▶ WHAT IS EXPECTED
In your copy, leave out the pictures and repeat every record exactly.

▶ MATERIAL FOR THE TASK
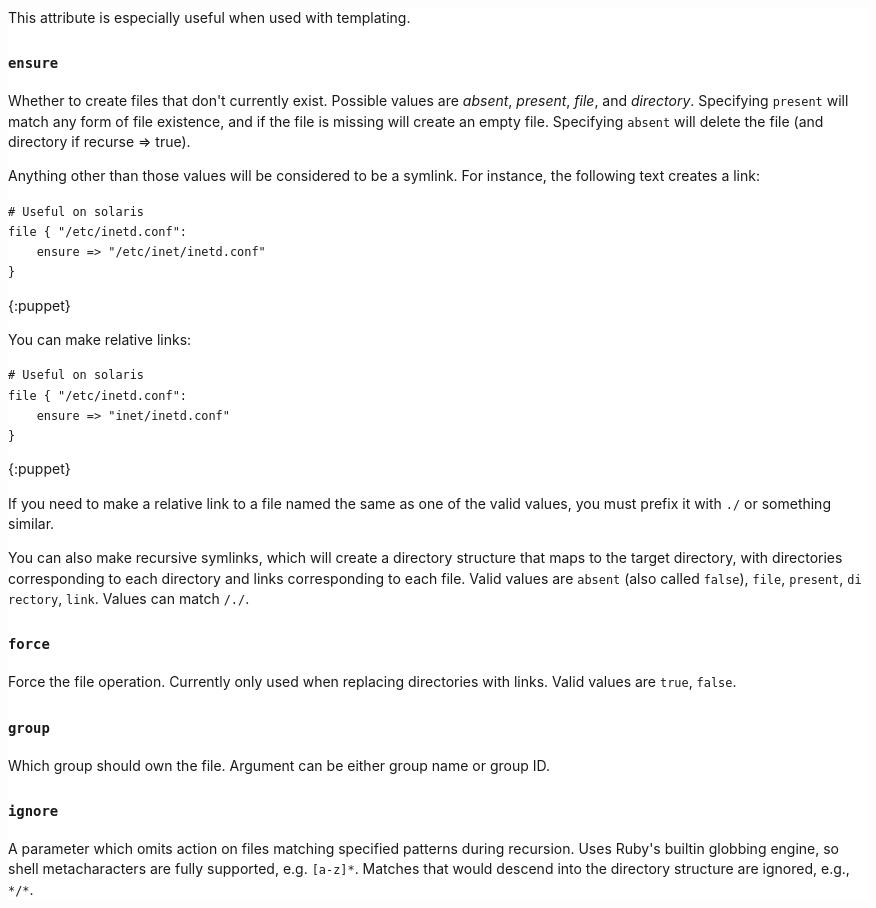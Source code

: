 This attribute is especially useful when used with templating.

### `ensure`

Whether to create files that don't currently exist. Possible values
are *absent*, *present*, *file*, and *directory*. Specifying
`present` will match any form of file existence, and if the file is
missing will create an empty file. Specifying `absent` will delete
the file (and directory if recurse =\> true).

Anything other than those values will be considered to be a
symlink. For instance, the following text creates a link:

    # Useful on solaris
    file { "/etc/inetd.conf":
        ensure => "/etc/inet/inetd.conf"
    }
{:puppet}

You can make relative links:

    # Useful on solaris
    file { "/etc/inetd.conf":
        ensure => "inet/inetd.conf"
    }
{:puppet}

If you need to make a relative link to a file named the same as one
of the valid values, you must prefix it with `./` or something
similar.

You can also make recursive symlinks, which will create a directory
structure that maps to the target directory, with directories
corresponding to each directory and links corresponding to each
file. Valid values are `absent` (also called `false`), `file`,
`present`, `directory`, `link`. Values can match `/./`.

### `force`

Force the file operation. Currently only used when replacing
directories with links. Valid values are `true`, `false`.

### `group`

Which group should own the file. Argument can be either group name
or group ID.

### `ignore`

A parameter which omits action on files matching specified patterns
during recursion. Uses Ruby's builtin globbing engine, so shell
metacharacters are fully supported, e.g. `[a-z]*`. Matches that
would descend into the directory structure are ignored, e.g.,
`*/*`.
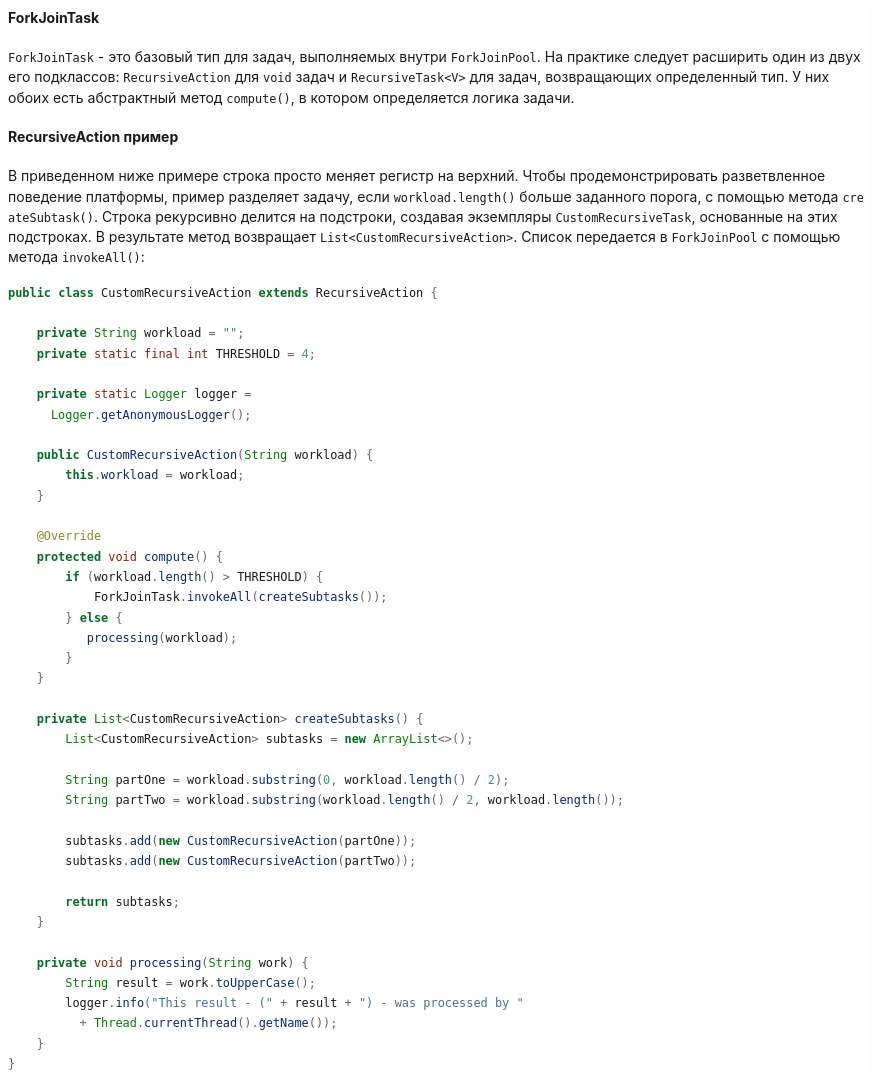 #### ForkJoinTask<V>

`ForkJoinTask` - это базовый тип для задач, выполняемых внутри `ForkJoinPool`. На практике следует расширить один из двух его подклассов: 
`RecursiveAction` для `void` задач и `RecursiveTask<V>` для задач, возвращающих определенный тип. 
У них обоих есть абстрактный метод `compute()`, в котором определяется логика задачи.

#### RecursiveAction пример

В приведенном ниже примере строка просто меняет регистр на верхний. Чтобы продемонстрировать разветвленное поведение платформы, пример разделяет задачу, 
если `workload.length()` больше заданного порога, с помощью метода `createSubtask()`.
Строка рекурсивно делится на подстроки, создавая экземпляры `CustomRecursiveTask`, основанные на этих подстроках. В результате метод возвращает
`List<CustomRecursiveAction>`. Список передается в `ForkJoinPool` с помощью метода `invokeAll()`:

```java
public class CustomRecursiveAction extends RecursiveAction {
 
    private String workload = "";
    private static final int THRESHOLD = 4;
 
    private static Logger logger = 
      Logger.getAnonymousLogger();
 
    public CustomRecursiveAction(String workload) {
        this.workload = workload;
    }
 
    @Override
    protected void compute() {
        if (workload.length() > THRESHOLD) {
            ForkJoinTask.invokeAll(createSubtasks());
        } else {
           processing(workload);
        }
    }
 
    private List<CustomRecursiveAction> createSubtasks() {
        List<CustomRecursiveAction> subtasks = new ArrayList<>();
 
        String partOne = workload.substring(0, workload.length() / 2);
        String partTwo = workload.substring(workload.length() / 2, workload.length());
 
        subtasks.add(new CustomRecursiveAction(partOne));
        subtasks.add(new CustomRecursiveAction(partTwo));
 
        return subtasks;
    }
 
    private void processing(String work) {
        String result = work.toUpperCase();
        logger.info("This result - (" + result + ") - was processed by " 
          + Thread.currentThread().getName());
    }
}
```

▶ COMPLETED TASK
Source code

: This attribute is especially useful when used with templating.

### `ensure`

Whether to create files that don't currently exist. Possible values
are *absent*, *present*, *file*, and *directory*. Specifying
`present` will match any form of file existence, and if the file is
missing will create an empty file. Specifying `absent` will delete
the file (and directory if recurse =\> true).

Anything other than those values will be considered to be a
symlink. For instance, the following text creates a link:

    # Useful on solaris
    file { "/etc/inetd.conf":
        ensure => "/etc/inet/inetd.conf"
    }
{:puppet}

You can make relative links:

    # Useful on solaris
    file { "/etc/inetd.conf":
        ensure => "inet/inetd.conf"
    }
{:puppet}

If you need to make a relative link to a file named the same as one
of the valid values, you must prefix it with `./` or something
similar.

You can also make recursive symlinks, which will create a directory
structure that maps to the target directory, with directories
corresponding to each directory and links corresponding to each
file. Valid values are `absent` (also called `false`), `file`,
`present`, `directory`, `link`. Values can match `/./`.

### `force`

Force the file operation. Currently only used when replacing
directories with links. Valid values are `true`, `false`.

### `group`

Which group should own the file. Argument can be either group name
or group ID.

### `ignore`

A parameter which omits action on files matching specified patterns
during recursion. Uses Ruby's builtin globbing engine, so shell
metacharacters are fully supported, e.g. `[a-z]*`. Matches that
would descend into the directory structure are ignored, e.g.,
`*/*`.
 #### ForkJoinTask<V>

`ForkJoinTask` - это базовый тип для задач, выполняемых внутри `ForkJoinPool`. На практике следует расширить один из двух его подклассов: 
`RecursiveAction` для `void` задач и `RecursiveTask<V>` для задач, возвращающих определенный тип. 
У них обоих есть абстрактный метод `compute()`, в котором определяется логика задачи.

#### RecursiveAction пример

В приведенном ниже примере строка просто меняет регистр на верхний. Чтобы продемонстрировать разветвленное поведение платформы, пример разделяет задачу, 
если `workload.length()` больше заданного порога, с помощью метода `createSubtask()`.
Строка рекурсивно делится на подстроки, создавая экземпляры `CustomRecursiveTask`, основанные на этих подстроках. В результате метод возвращает
`List<CustomRecursiveAction>`. Список передается в `ForkJoinPool` с помощью метода `invokeAll()`:

```java
public class CustomRecursiveAction extends RecursiveAction {
 
    private String workload = "";
    private static final int THRESHOLD = 4;
 
    private static Logger logger = 
      Logger.getAnonymousLogger();
 
    public CustomRecursiveAction(String workload) {
        this.workload = workload;
    }
 
    @Override
    protected void compute() {
        if (workload.length() > THRESHOLD) {
            ForkJoinTask.invokeAll(createSubtasks());
        } else {
           processing(workload);
        }
    }
 
    private List<CustomRecursiveAction> createSubtasks() {
        List<CustomRecursiveAction> subtasks = new ArrayList<>();
 
        String partOne = workload.substring(0, workload.length() / 2);
        String partTwo = workload.substring(workload.length() / 2, workload.length());
 
        subtasks.add(new CustomRecursiveAction(partOne));
        subtasks.add(new CustomRecursiveAction(partTwo));
 
        return subtasks;
    }
 
    private void processing(String work) {
        String result = work.toUpperCase();
        logger.info("This result - (" + result + ") - was processed by " 
          + Thread.currentThread().getName());
    }
}
```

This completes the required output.